(Task directions) Starting with the line that contains "- Like to code.", copy out each line through the end of the entries below, exactly as written, and nothing else.

Stored records
^^^^
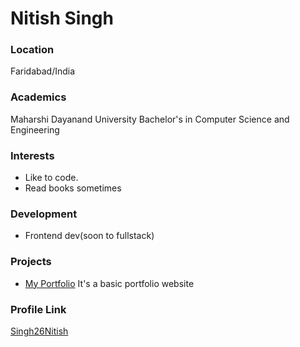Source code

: # Nitish Singh

### Location

 Faridabad/India

### Academics

Maharshi Dayanand University
Bachelor's in Computer Science and Engineering

### Interests

- Like to code.
- Read books sometimes

### Development

- Frontend dev(soon to fullstack)

### Projects

- [My Portfolio](https://github.com/Singh26Nitish/portfolio) It's a basic portfolio website

### Profile Link

[Singh26Nitish](https://github.com/Singh26Nitish/)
^^^^
(Answer space)
- Like to code.
- Read books sometimes

### Development

- Frontend dev(soon to fullstack)

### Projects

- [My Portfolio](https://github.com/Singh26Nitish/portfolio) It's a basic portfolio website

### Profile Link

[Singh26Nitish](https://github.com/Singh26Nitish/)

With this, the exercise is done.